I just finished my coop (under Standard Coops> Shed Transformation) and took possession of my first two hens. The I get an email from someone who has to let their small flock go (5 hens). I would like to help, but am worried about crowding. My indoor coop is basically 4x4, with three nest boxes, and the outside screened run is 8x12. Can I have 7 chickens without harm? The nesting boxes are outside the 4.4 footprint...

Thanks


----------



## Apyl

They would be crowded and you would most likely have issues. Inside your coop is only 16 sq ft, that is really only enough for 5 birds tops, now the run is 96 sq ft and good enough for 9 birds if you don't free range. In my opinion.


----------



## Bee

I would say that coop is only big enough..barely..for 2 chickens. You've got to account for the times the birds are actually confined to the coop space such as winter months, training purposes, emergencies when they cannot be let out. Most advise a 4sf rule for coops but if confined to a coop and run, I'd err even on the side of more space than that. 

Even with a run, the coop is the main concern..it's where they roost, lay and shelter the most and so it has to be spacious and well ventilated, with adequate floor space and roosting space for all birds. I can't see 4x4ft of space holding more than 2 birds comfortably and without issues.


----------



## jennifer

Agreed I give a good 5 ft per bird. If you were unable for some reason to let them out and they had to stay inside it would be best.. Things can happen an we all want happy healthy birds..:0)


----------



## Apyl

I calculate 3 sq ft per bird inside the coop. I have found this to be just fine for us.


----------



## mselainey

Apyl said:


> They would be crowded and you would most likely have issues. Inside your coop is only 16 sq ft, that is really only enough for 5 birds tops, now the run is 96 sq ft and good enough for 9 birds if you don't free range. In my opinion.

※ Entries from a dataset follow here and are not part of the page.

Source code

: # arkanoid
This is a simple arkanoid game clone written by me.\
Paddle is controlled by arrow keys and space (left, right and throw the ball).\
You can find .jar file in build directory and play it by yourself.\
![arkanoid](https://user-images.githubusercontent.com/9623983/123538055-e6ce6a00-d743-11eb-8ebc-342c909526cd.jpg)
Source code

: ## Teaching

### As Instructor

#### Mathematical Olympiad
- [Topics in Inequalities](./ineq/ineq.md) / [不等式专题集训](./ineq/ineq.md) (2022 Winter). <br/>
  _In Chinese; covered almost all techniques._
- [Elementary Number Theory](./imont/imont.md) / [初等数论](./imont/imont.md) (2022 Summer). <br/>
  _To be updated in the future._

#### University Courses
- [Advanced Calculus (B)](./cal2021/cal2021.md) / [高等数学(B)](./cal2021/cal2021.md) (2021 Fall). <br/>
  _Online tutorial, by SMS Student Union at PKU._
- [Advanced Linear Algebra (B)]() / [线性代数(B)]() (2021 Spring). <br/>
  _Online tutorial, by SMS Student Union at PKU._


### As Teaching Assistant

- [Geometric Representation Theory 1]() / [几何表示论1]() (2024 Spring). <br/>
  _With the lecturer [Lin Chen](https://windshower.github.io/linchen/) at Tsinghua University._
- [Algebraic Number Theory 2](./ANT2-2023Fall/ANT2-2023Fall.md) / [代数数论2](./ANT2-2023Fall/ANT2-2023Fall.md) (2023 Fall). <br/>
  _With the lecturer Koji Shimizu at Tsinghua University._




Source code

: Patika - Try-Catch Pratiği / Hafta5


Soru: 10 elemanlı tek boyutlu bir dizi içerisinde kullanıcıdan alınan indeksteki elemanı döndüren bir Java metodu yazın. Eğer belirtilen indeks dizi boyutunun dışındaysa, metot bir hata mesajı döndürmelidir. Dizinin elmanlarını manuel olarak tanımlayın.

After my two new ones are settled in, they will free range in the yard. (half an acre plus). I am looking at the shed and trying to figure out how to explain to my husband that I really want the WHOLE thing for the girls... and garden tools will just have to move. <<<grin>>>


----------



## myothernewname

I have the same issue. I had 5 hens in a 4W x 6L x 5H coop with a 6 x 14 run. Then a neighbor had to get rid of her 5 hens. They bickered and complained for about two weeks. I only had two laying boxes so I added another and then added another perch. Now they are all buddies and laying good.


----------